[Data entries]
=== Begin Enclosure ===

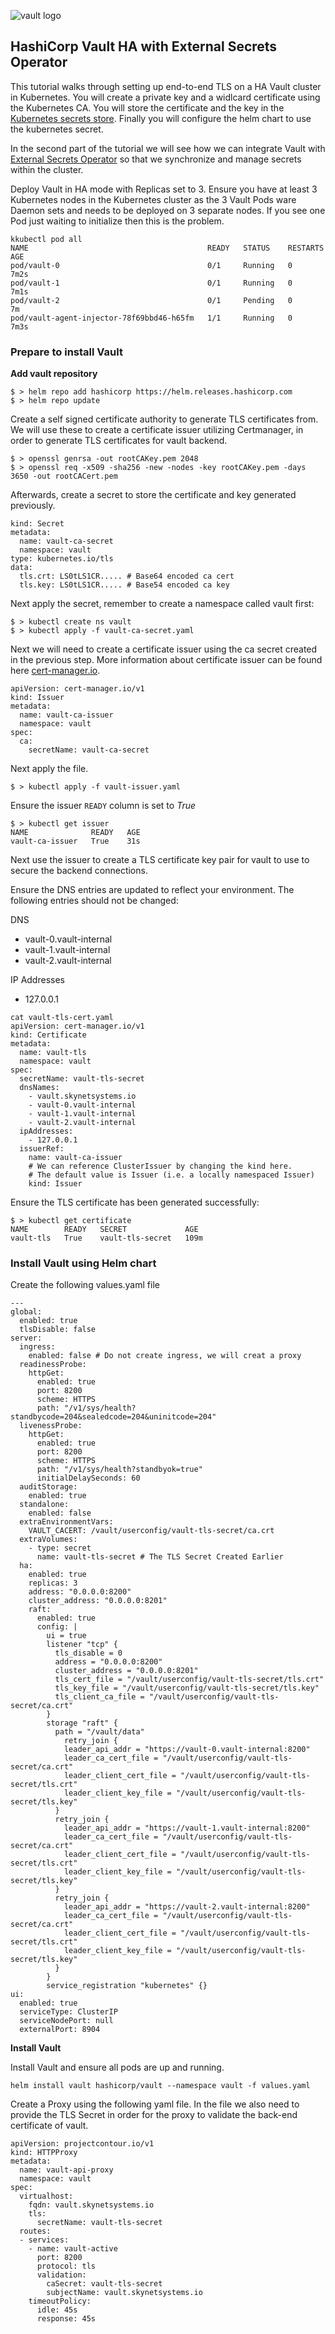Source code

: ![vault logo](../vault.png)

## HashiCorp Vault HA with External Secrets Operator

This tutorial walks through setting up end-to-end TLS on a HA Vault cluster in Kubernetes. You will create a private key and a widlcard certificate using the Kubernetes CA. You will store the certificate and the key in the [Kubernetes secrets store](https://kubernetes.io/docs/concepts/configuration/secret/). Finally you will configure the helm chart to use the kubernetes secret.

In the second part of the tutorial we will see how we can integrate Vault with [External Secrets Operator](https://external-secrets.io/) so that we synchronize and manage secrets within the cluster.

Deploy Vault in HA mode with Replicas set to 3. Ensure you have at least 3 Kubernetes nodes in the Kubernetes cluster as the 3 Vault Pods ware Daemon sets and needs to be deployed on 3 separate nodes. If you see one Pod just waiting to initialize then this is the problem.

```
kkubectl pod all
NAME                                        READY   STATUS    RESTARTS   AGE
pod/vault-0                                 0/1     Running   0          7m2s
pod/vault-1                                 0/1     Running   0          7m1s
pod/vault-2                                 0/1     Pending   0          7m
pod/vault-agent-injector-78f69bbd46-h65fm   1/1     Running   0          7m3s
```

### Prepare to install Vault

**Add vault repository**
```
$ > helm repo add hashicorp https://helm.releases.hashicorp.com
$ > helm repo update
```

Create a self signed certificate authority to generate TLS certificates from. We will use these to create a certificate issuer utilizing Certmanager, in order to generate TLS certificates for vault backend.

```
$ > openssl genrsa -out rootCAKey.pem 2048
$ > openssl req -x509 -sha256 -new -nodes -key rootCAKey.pem -days 3650 -out rootCACert.pem
```

Afterwards, create a secret to store the certificate and key generated previously.

```apiVersion: v1
kind: Secret
metadata:
  name: vault-ca-secret
  namespace: vault
type: kubernetes.io/tls
data:
  tls.crt: LS0tLS1CR..... # Base64 encoded ca cert
  tls.key: LS0tLS1CR..... # Base54 encoded ca key
  ```

Next apply the secret, remember to create a namespace called vault first: 

```
$ > kubectl create ns vault
$ > kubectl apply -f vault-ca-secret.yaml
```

Next we will need to create a certificate issuer using the ca secret created in the previous step. More information about certificate issuer can be found here [cert-manager.io](https://cert-manager.io/docs/concepts/issuer/). 

```
apiVersion: cert-manager.io/v1
kind: Issuer
metadata:
  name: vault-ca-issuer
  namespace: vault
spec:
  ca:
    secretName: vault-ca-secret
```

Next apply the file.

```
$ > kubectl apply -f vault-issuer.yaml
```

Ensure the issuer `READY` column is set to *True*

```
$ > kubectl get issuer
NAME              READY   AGE
vault-ca-issuer   True    31s
```

Next use the issuer to create a TLS certificate key pair for vault to use to secure the backend connections. 

Ensure the DNS entries are updated to reflect your environment. The following entries should not be changed:

DNS

 - vault-0.vault-internal
 - vault-1.vault-internal
 - vault-2.vault-internal

IP Addresses

 - 127.0.0.1

```
cat vault-tls-cert.yaml
apiVersion: cert-manager.io/v1
kind: Certificate
metadata:
  name: vault-tls
  namespace: vault
spec:
  secretName: vault-tls-secret
  dnsNames:
    - vault.skynetsystems.io
    - vault-0.vault-internal
    - vault-1.vault-internal
    - vault-2.vault-internal
  ipAddresses:
    - 127.0.0.1
  issuerRef:
    name: vault-ca-issuer
    # We can reference ClusterIssuer by changing the kind here.
    # The default value is Issuer (i.e. a locally namespaced Issuer)
    kind: Issuer
```

Ensure the TLS certificate has been generated successfully:

```
$ > kubectl get certificate
NAME        READY   SECRET             AGE
vault-tls   True    vault-tls-secret   109m  
```

### Install Vault using Helm chart

Create the following values.yaml file

```
---
global:
  enabled: true
  tlsDisable: false
server:
  ingress:
    enabled: false # Do not create ingress, we will creat a proxy
  readinessProbe:
    httpGet:
      enabled: true
      port: 8200
      scheme: HTTPS
      path: "/v1/sys/health?standbycode=204&sealedcode=204&uninitcode=204"
  livenessProbe:
    httpGet:
      enabled: true
      port: 8200
      scheme: HTTPS
      path: "/v1/sys/health?standbyok=true"
      initialDelaySeconds: 60
  auditStorage:
    enabled: true
  standalone:
    enabled: false
  extraEnvironmentVars:
    VAULT_CACERT: /vault/userconfig/vault-tls-secret/ca.crt
  extraVolumes:
    - type: secret
      name: vault-tls-secret # The TLS Secret Created Earlier
  ha:
    enabled: true
    replicas: 3
    address: "0.0.0.0:8200"
    cluster_address: "0.0.0.0:8201"
    raft:
      enabled: true
      config: |
        ui = true
        listener "tcp" {
          tls_disable = 0
          address = "0.0.0.0:8200"
          cluster_address = "0.0.0.0:8201"
          tls_cert_file = "/vault/userconfig/vault-tls-secret/tls.crt"
          tls_key_file = "/vault/userconfig/vault-tls-secret/tls.key"
          tls_client_ca_file = "/vault/userconfig/vault-tls-secret/ca.crt"
        }
        storage "raft" {
          path = "/vault/data"
            retry_join {
            leader_api_addr = "https://vault-0.vault-internal:8200"
            leader_ca_cert_file = "/vault/userconfig/vault-tls-secret/ca.crt"
            leader_client_cert_file = "/vault/userconfig/vault-tls-secret/tls.crt"
            leader_client_key_file = "/vault/userconfig/vault-tls-secret/tls.key"
          }
          retry_join {
            leader_api_addr = "https://vault-1.vault-internal:8200"
            leader_ca_cert_file = "/vault/userconfig/vault-tls-secret/ca.crt"
            leader_client_cert_file = "/vault/userconfig/vault-tls-secret/tls.crt"
            leader_client_key_file = "/vault/userconfig/vault-tls-secret/tls.key"
          }
          retry_join {
            leader_api_addr = "https://vault-2.vault-internal:8200"
            leader_ca_cert_file = "/vault/userconfig/vault-tls-secret/ca.crt"
            leader_client_cert_file = "/vault/userconfig/vault-tls-secret/tls.crt"
            leader_client_key_file = "/vault/userconfig/vault-tls-secret/tls.key"
          }
        }
        service_registration "kubernetes" {}
ui:
  enabled: true
  serviceType: ClusterIP
  serviceNodePort: null
  externalPort: 8904
```

**Install Vault**

Install Vault and ensure all pods are up and running.
```
helm install vault hashicorp/vault --namespace vault -f values.yaml
```
Create a Proxy using the following yaml file. In the file we also need to provide the TLS Secret in order for the proxy to validate the back-end certificate of vault.

```
apiVersion: projectcontour.io/v1
kind: HTTPProxy
metadata:
  name: vault-api-proxy
  namespace: vault
spec:
  virtualhost:
    fqdn: vault.skynetsystems.io
    tls:
      secretName: vault-tls-secret
  routes:
  - services:
    - name: vault-active
      port: 8200
      protocol: tls
      validation:
        caSecret: vault-tls-secret
        subjectName: vault.skynetsystems.io
    timeoutPolicy:
      idle: 45s
      response: 45s
```


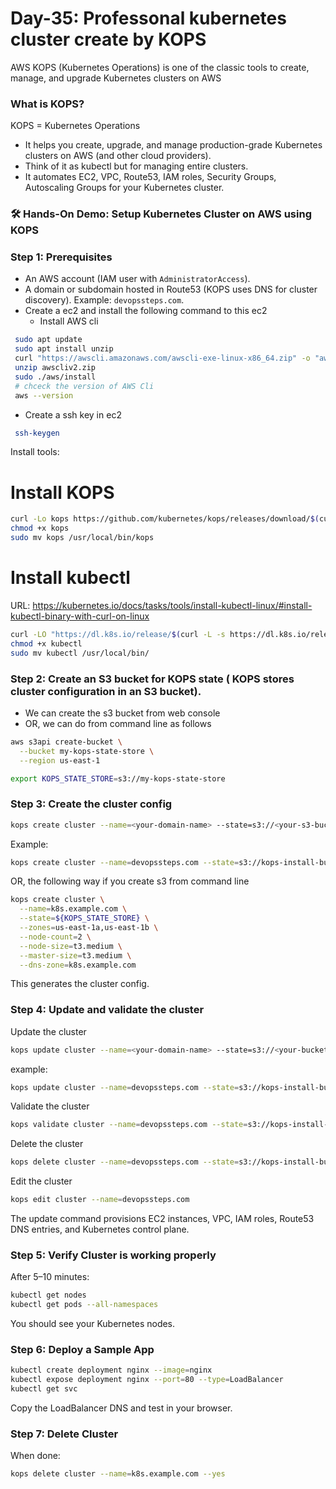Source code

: # Day-35: Professonal kubernetes cluster create by KOPS

AWS KOPS (Kubernetes Operations) is one of the classic tools to create, manage, and upgrade Kubernetes clusters on AWS

### What is KOPS?
KOPS = Kubernetes Operations
 - It helps you create, upgrade, and manage production-grade Kubernetes clusters on AWS (and other cloud providers).
 - Think of it as kubectl but for managing entire clusters.
 - It automates EC2, VPC, Route53, IAM roles, Security Groups, Autoscaling Groups for your Kubernetes cluster.

### 🛠 Hands-On Demo: Setup Kubernetes Cluster on AWS using KOPS
### Step 1: Prerequisites
 - An AWS account (IAM user with ```AdministratorAccess```).
 - A domain or subdomain hosted in Route53 (KOPS uses DNS for cluster discovery). Example: ```devopssteps.com```.
 - Create a ec2 and install the following command to this ec2
   - Install AWS cli 
  ```sh
   sudo apt update
   sudo apt install unzip
   curl "https://awscli.amazonaws.com/awscli-exe-linux-x86_64.zip" -o "awscliv2.zip"
   unzip awscliv2.zip
   sudo ./aws/install
   # chceck the version of AWS Cli
   aws --version
 ```
  - Create a ssh key in ec2
```sh
 ssh-keygen
```

Install tools:
# Install KOPS
```sh
curl -Lo kops https://github.com/kubernetes/kops/releases/download/$(curl -s https://api.github.com/repos/kubernetes/kops/releases/latest | grep tag_name | cut -d '"' -f 4)/kops-linux-amd64
chmod +x kops
sudo mv kops /usr/local/bin/kops
```
# Install kubectl
URL: https://kubernetes.io/docs/tasks/tools/install-kubectl-linux/#install-kubectl-binary-with-curl-on-linux
```sh
curl -LO "https://dl.k8s.io/release/$(curl -L -s https://dl.k8s.io/release/stable.txt)/bin/linux/amd64/kubectl"
chmod +x kubectl
sudo mv kubectl /usr/local/bin/
```
### Step 2: Create an S3 bucket for KOPS state ( KOPS stores cluster configuration in an S3 bucket).
- We can create the s3 bucket from web console
- OR, we can do from command line as follows
```sh
aws s3api create-bucket \
  --bucket my-kops-state-store \
  --region us-east-1

export KOPS_STATE_STORE=s3://my-kops-state-store
```
### Step 3: Create the cluster config
```sh
kops create cluster --name=<your-domain-name> --state=s3://<your-s3-bucket-name> --zones=us-east-1a,us-east-1b --node-count=2 --node-size=t3.small --control-plane-size=t3.medium --dns-zone=<your-domain-name> --node-volume-size=12 --control-plane-volume-size=12 --ssh-public-key ~/.ssh/<your ssh public key in ec2 which is .pub>
```
Example:
```sh
kops create cluster --name=devopssteps.com --state=s3://kops-install-bucket --zones=us-east-1a,us-east-1b --node-count=2 --node-size=t3.small --control-plane-size=t3.medium --dns-zone=devopssteps.com --node-volume-size=12 --control-plane-volume-size=12 --ssh-public-key ~/.ssh/id_ed25519.pub
```
OR, the following way if you create s3 from command line
```sh
kops create cluster \
  --name=k8s.example.com \
  --state=${KOPS_STATE_STORE} \
  --zones=us-east-1a,us-east-1b \
  --node-count=2 \
  --node-size=t3.medium \
  --master-size=t3.medium \
  --dns-zone=k8s.example.com
```
This generates the cluster config.

### Step 4: Update and validate the cluster
Update the cluster
```sh
kops update cluster --name=<your-domain-name> --state=s3://<your-bucket-name> --yes –admin
```
example:
```sh
kops update cluster --name=devopssteps.com --state=s3://kops-install-bucket --yes --admin
```
Validate the cluster
```sh
kops validate cluster --name=devopssteps.com --state=s3://kops-install-bucket 
```
Delete the cluster 
```sh
kops delete cluster --name=devopssteps.com --state=s3://kops-install-bucket --yes 
```
Edit the cluster 
```sh
kops edit cluster --name=devopssteps.com
```
The update command provisions EC2 instances, VPC, IAM roles, Route53 DNS entries, and Kubernetes control plane.

### Step 5: Verify Cluster is working properly 
After 5–10 minutes:
```sh
kubectl get nodes
kubectl get pods --all-namespaces
```
You should see your Kubernetes nodes.

### Step 6: Deploy a Sample App
```sh
kubectl create deployment nginx --image=nginx
kubectl expose deployment nginx --port=80 --type=LoadBalancer
kubectl get svc
```
Copy the LoadBalancer DNS and test in your browser.

### Step 7: Delete Cluster
When done:
```sh
kops delete cluster --name=k8s.example.com --yes
```


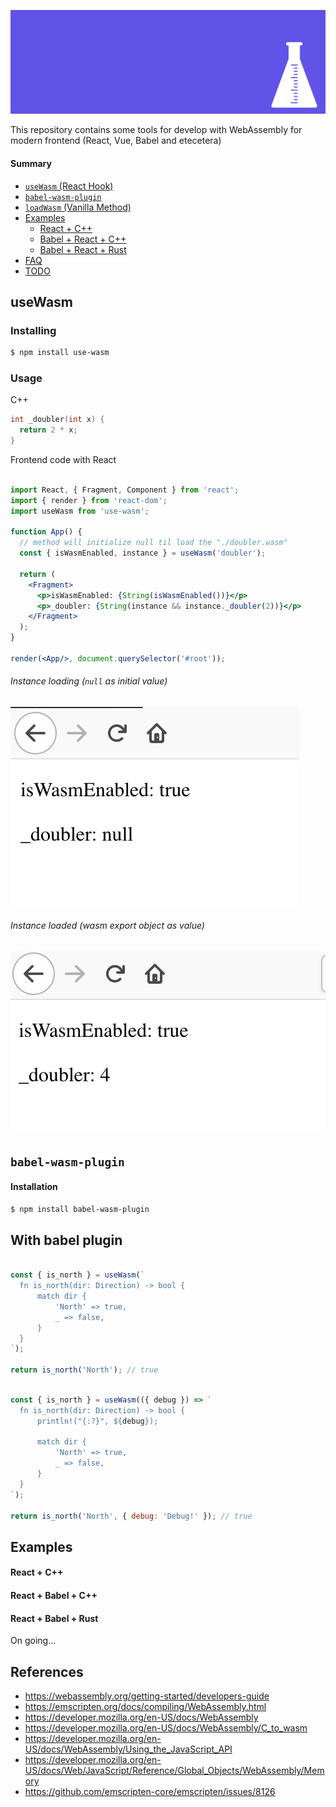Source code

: ![assets](assets/wasm-sdk.png)

This repository contains some tools for develop with WebAssembly for modern frontend (React, Vue, Babel and etecetera)

#### Summary

- [`useWasm` (React Hook)](#usewasm)
- [`babel-wasm-plugin`](#babel-wasm-plugin)
- [`loadWasm` (Vanilla Method)](#loadwasm)
- [Examples](#examples)
  - [React + C++](#react--c)
  - [Babel + React + C++](#babel-react)
  - [Babel + React + Rust](#babel-react)
- [FAQ](#faq)
- [TODO](#todo)

## useWasm

### Installing

```bash
$ npm install use-wasm
```

### Usage

C++

```cpp
int _doubler(int x) {
  return 2 * x;
}
```

Frontend code with React

```jsx

import React, { Fragment, Component } from 'react';
import { render } from 'react-dom';
import useWasm from 'use-wasm';

function App() {
  // method will initialize null til load the "./doubler.wasm"
  const { isWasmEnabled, instance } = useWasm('doubler');

  return (
    <Fragment>
      <p>isWasmEnabled: {String(isWasmEnabled())}</p>
      <p>_doubler: {String(instance && instance._doubler(2))}</p>
    </Fragment>
  );
}

render(<App/>, document.querySelector('#root'));

```

###### Instance loading (`null` as initial value)

![Value loading returning null](assets/demo-react-hooks-loading.png) 

###### Instance loaded (wasm export object as value)

![Value loading returning instance object](assets/demo-react-hooks-loaded.png)

## `babel-wasm-plugin`

#### Installation

```sh
$ npm install babel-wasm-plugin
```

## With babel plugin

```jsx

const { is_north } = useWasm(`
  fn is_north(dir: Direction) -> bool {
      match dir {
          'North' => true,
          _ => false,
      }
  }
`);

return is_north('North'); // true

```


```jsx

const { is_north } = useWasm(({ debug }) => `
  fn is_north(dir: Direction) -> bool {
      println!("{:?}", ${debug});

      match dir {
          'North' => true,
          _ => false,
      }
  }
`);

return is_north('North', { debug: 'Debug!' }); // true

```

## Examples

#### React + C++

#### React + Babel + C++

#### React + Babel + Rust

On going...

## References

- https://webassembly.org/getting-started/developers-guide
- https://emscripten.org/docs/compiling/WebAssembly.html
- https://developer.mozilla.org/en-US/docs/WebAssembly
- https://developer.mozilla.org/en-US/docs/WebAssembly/C_to_wasm
- https://developer.mozilla.org/en-US/docs/WebAssembly/Using_the_JavaScript_API
- https://developer.mozilla.org/en-US/docs/Web/JavaScript/Reference/Global_Objects/WebAssembly/Memory
- https://github.com/emscripten-core/emscripten/issues/8126
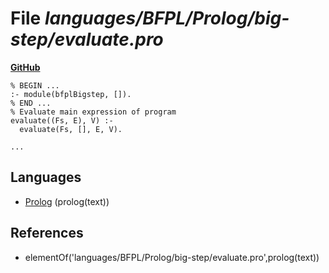 # File _languages/BFPL/Prolog/big-step/evaluate.pro_
**[GitHub](https://github.com/softlang/yas/blob/master/languages/BFPL/Prolog/big-step/evaluate.pro)**
```
% BEGIN ...
:- module(bfplBigstep, []).
% END ...
% Evaluate main expression of program
evaluate((Fs, E), V) :-
  evaluate(Fs, [], E, V).

...
```

## Languages
* [Prolog](../languages/Prolog.md) (prolog(text))

## References
* elementOf('languages/BFPL/Prolog/big-step/evaluate.pro',prolog(text))

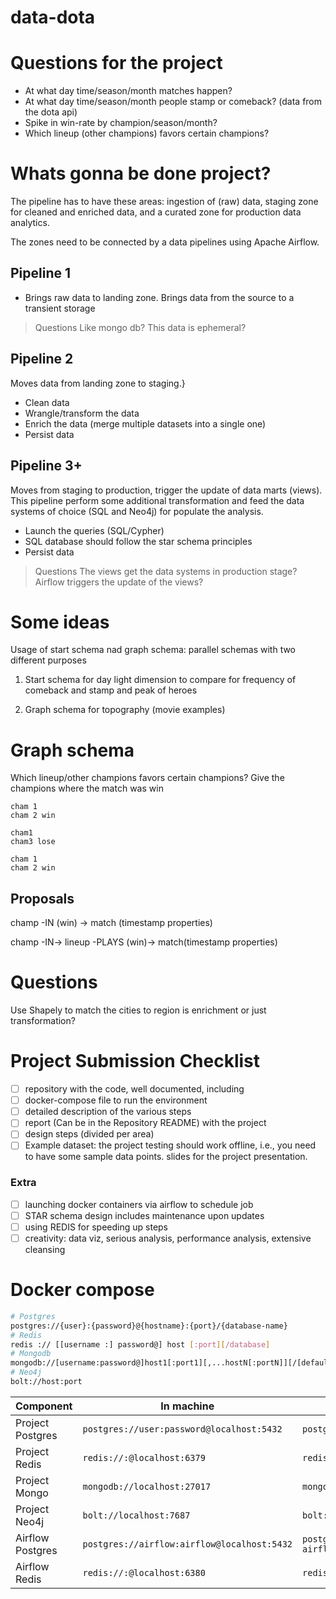 # data-dota

# Questions for the project

- At what day time/season/month matches happen? 
- At what day time/season/month people stamp or comeback? (data from the dota api) 
- Spike in win-rate by champion/season/month?
- Which lineup (other champions) favors certain champions?

# Whats gonna be done project?

The pipeline has to have these areas: ingestion of (raw) data, staging zone for cleaned and enriched data, and a curated zone for production data analytics.

The zones need to be connected by a data pipelines using Apache Airflow.

## Pipeline 1
- Brings raw data to landing zone. Brings data from the source to a transient storage

> Questions
> Like mongo db?
> This data is ephemeral?

## Pipeline 2

Moves data from landing zone to staging.}
- Clean data
- Wrangle/transform the data
- Enrich the data (merge multiple datasets into a single one)
- Persist data

## Pipeline 3+
Moves from staging to production, trigger the update of data marts (views). This pipeline perform some additional transformation and feed the data systems of choice (SQL and Neo4j) for populate the analysis.

- Launch the queries (SQL/Cypher)
- SQL database should follow the star schema principles
- Persist data

> Questions
> The views get the data systems in production stage?
> Airflow triggers the update of the views?

# Some ideas

Usage of start schema nad graph schema: parallel schemas with two different purposes 

1. Start schema for day light dimension to compare for frequency of comeback and stamp and peak of heroes

2. Graph schema for topography (movie examples)


# Graph schema
Which lineup/other champions favors certain champions?
Give the champions where the match was win
```
cham 1
cham 2 win

cham1 
cham3 lose

cham 1
cham 2 win
```

## Proposals
champ -IN (win) -> match (timestamp properties)

champ -IN-> lineup -PLAYS (win)-> match(timestamp properties)

# Questions

Use Shapely to match the cities to region is enrichment or just transformation?

# Project Submission Checklist
- [ ] repository with the code, well documented, including
- [ ] docker-compose file to run the environment
- [ ] detailed description of the various steps
- [ ] report (Can be in the Repository README) with the project 
- [ ] design steps (divided per area)
- [ ] Example dataset: the project testing should work offline, i.e., you need to have some sample data points.
slides for the project presentation.

### Extra

- [ ] launching docker containers via airflow to schedule job
- [ ] STAR schema design includes maintenance upon updates
- [ ] using REDIS for speeding up steps
- [ ] creativity: data viz, serious analysis, performance analysis, extensive cleansing

# Docker compose

```bash
# Postgres
postgres://{user}:{password}@{hostname}:{port}/{database-name}
# Redis
redis :// [[username :] password@] host [:port][/database]
# Mongodb
mongodb://[username:password@]host1[:port1][,...hostN[:portN]][/[defaultauthdb]]
# Neo4j
bolt://host:port
```

| Component        | In machine                                  | Inside Docker                                      |
| ---------------- | ------------------------------------------- | -------------------------------------------------- |
| Project Postgres | `postgres://user:password@localhost:5432`   | `postgres://user:password@postgres:5432`           |
| Project Redis    | `redis://:@localhost:6379`                   | `redis://:@redis:6379`                             |
| Project Mongo    | `mongodb://localhost:27017`                 | `mongodb://mongo:27017`                            |
| Project Neo4j    | `bolt://localhost:7687`                     | `bolt://neo:7687`                                  |
| Airflow Postgres | `postgres://airflow:airflow@localhost:5432` | `postgres://airflow:airflow@postgres-airflow:5432` |
| Airflow Redis    | `redis://:@localhost:6380`                  | `redis://:@redis-airflow:6379`                     |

=== End Enclosure ===

YOUR GOAL –
Determine the number of lines in the data above that contain the word "render", and provide only that figure.

ANSWER FOR THIS EXERCISE –
2